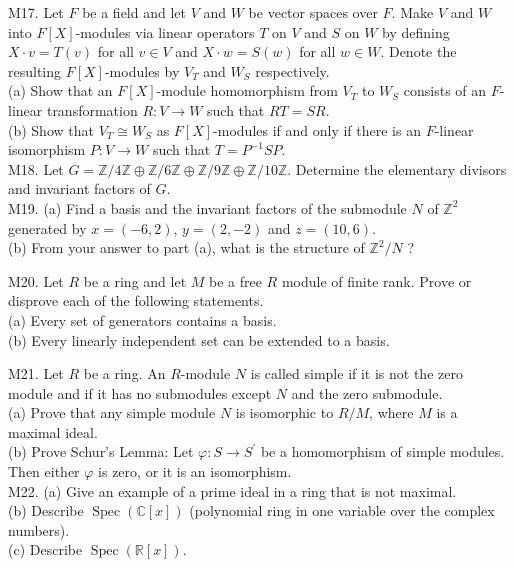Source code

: M17. Let $F$ be a field and let $V$ and $W$ be vector spaces over $F$. Make $V$ and $W$ into $F[X]$-modules via linear operators $T$ on $V$ and $S$ on $W$ by defining $X \cdot v=T(v)$ for all $v \in V$ and $X \cdot w=S(w)$ for all $w \in W$. Denote the resulting $F[X]$-modules by $V_{T}$ and $W_{S}$ respectively.\\
(a) Show that an $F[X]$-module homomorphism from $V_{T}$ to $W_{S}$ consists of an $F$-linear transformation $R: V \rightarrow W$ such that $R T=S R$.\\
(b) Show that $V_{T} \cong W_{S}$ as $F[X]$-modules if and only if there is an $F$-linear isomorphism $P: V \rightarrow W$ such that $T=P^{-1} S P$.\\
M18. Let $G=\mathbb{Z} / 4 \mathbb{Z} \oplus \mathbb{Z} / 6 \mathbb{Z} \oplus \mathbb{Z} / 9 \mathbb{Z} \oplus \mathbb{Z} / 10 \mathbb{Z}$. Determine the elementary divisors and invariant factors of $G$.\\
M19. (a) Find a basis and the invariant factors of the submodule $N$ of $\mathbb{Z}^{2}$ generated by $x=(-6,2)$, $y=(2,-2)$ and $z=(10,6)$.\\
(b) From your answer to part (a), what is the structure of $\mathbb{Z}^{2} / N$ ?

M20. Let $R$ be a ring and let $M$ be a free $R$ module of finite rank. Prove or disprove each of the following statements.\\
(a) Every set of generators contains a basis.\\
(b) Every linearly independent set can be extended to a basis.

M21. Let $R$ be a ring. An $R$-module $N$ is called simple if it is not the zero module and if it has no submodules except $N$ and the zero submodule.\\
(a) Prove that any simple module $N$ is isomorphic to $R / M$, where $M$ is a maximal ideal.\\
(b) Prove Schur's Lemma: Let $\varphi: S \rightarrow S^{\prime}$ be a homomorphism of simple modules. Then either $\varphi$ is zero, or it is an isomorphism.\\
M22. (a) Give an example of a prime ideal in a ring that is not maximal.\\
(b) Describe $\operatorname{Spec}(\mathbb{C}[x])$ (polynomial ring in one variable over the complex numbers).\\
(c) Describe $\operatorname{Spec}(\mathbb{R}[x])$.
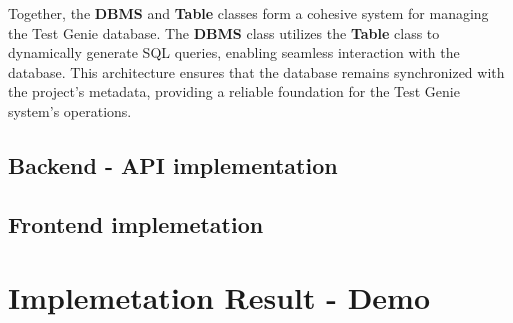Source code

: Together, the \textbf{DBMS} and \textbf{Table} classes form a cohesive system for managing the Test Genie database. The \textbf{DBMS} class utilizes the \textbf{Table} class to dynamically generate SQL queries, enabling seamless interaction with the database. This architecture ensures that the database remains synchronized with the project's metadata, providing a reliable foundation for the Test Genie system's operations.

\subsection{Backend - API implementation}

\subsection{Frontend implemetation}

\section{Implemetation Result - Demo}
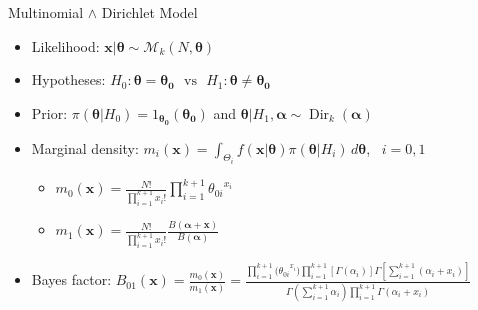 
\begin{frame}{Multinomial $\land$ Dirichlet Model}

\begin{itemize}

\item Likelihood: $\bm{x}|\bm{\theta} \sim \mathcal{M}_k(N,\bm{\theta})$

\item Hypotheses:  $ H_0: \bm{\theta}=\bm{\theta_0} \,\,\,\, \text{vs} \,\,\,\,  H_1: \bm{\theta} \neq \bm{\theta_0}$

\item Prior: $\pi(\bm{\theta}|H_0)={1_{\bm{\theta_0}}(\bm{\theta_0})}$ and $\bm{\theta}|H_1, \bm{\alpha} \sim \operatorname{Dir}_k(\bm{\alpha})$ 

\item Marginal density: $m_i(\bm{x})=\int_{\Theta_i} f(\bm{x}|\bm{\theta})\pi(\bm{\theta}|H_i) \, d\bm{\theta} $, \, $i=0,1$

\begin{itemize}

\item  $m_0(\bm{x})=\frac{N!}{\prod_{i=1}^{k+1}x_i!}\prod_{i=1}^{k+1}{\theta_{0i}}^{x_i}$ 
\item  $m_1(\bm{x})= \frac{N!}{\prod_{i=1}^{k+1}x_i!}\frac{B(\bm{\alpha}+\bm{x})}{B(\bm{\alpha})}$ 

\end{itemize}

\item Bayes factor: $B_{01}(\bm{x}) = \frac{m_0(\bm{x})}{m_1(\bm{x})} = \frac{\prod_{i=1}^{k+1}{(\theta_{0i}}^{x_i}) \prod_{i=1}^{k+1}[\Gamma(\alpha_i)] \Gamma [\sum_{i=1}^{k+1}(\alpha_i+x_i)]}{\Gamma(\sum_{i=1}^{k+1} \alpha_i) \prod_{i=1}^{k+1}\Gamma(\alpha_i+x_i)}$

\end{itemize}

\end{frame}


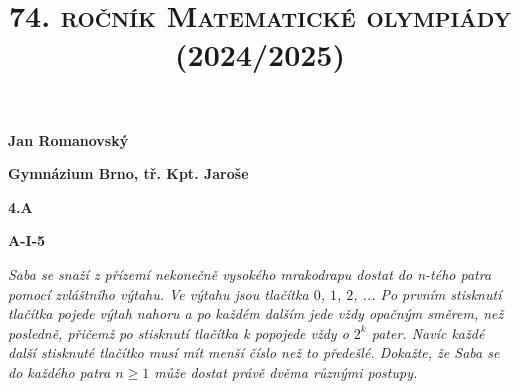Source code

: \documentclass{article}
\title{\normalsize{\vspace{-2cm}\textsc{74. ročník Matematické olympiády (2024/2025)}\vspace{-1.7cm}}}
\date{}
\author{}
\begin{document}
\maketitle

\textbf{ }

\noindent \textbf{Jan Romanovský}

\noindent \textbf{Gymnázium Brno, tř. Kpt. Jaroše}

\noindent \textbf{4.A}

\noindent \textbf{A-\textrm{I}-5}

\textbf{ }

\textit{Saba se snaží z přízemí nekonečně vysokého mrakodrapu dostat do n-tého patra pomocí zvláštního výtahu. Ve výtahu jsou tlačítka $0$, $1$, $2$, ... Po prvním stisknutí tlačítka pojede výtah nahoru a po každém dalším jede vždy opačným směrem, než posledně, přičemž po stisknutí tlačítka k popojede vždy o $2^k$ pater. Navíc každé další stisknuté tlačítko musí mít menší číslo než to předešlé. Dokažte, že Saba se do každého patra $n \geq 1$ může dostat právě dvěma různými postupy.}
\end{document}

::::::::

## About this exercise
Lines in the listing above that hold the string "maximal" need counting. Please reply with the total only.

## Task output
2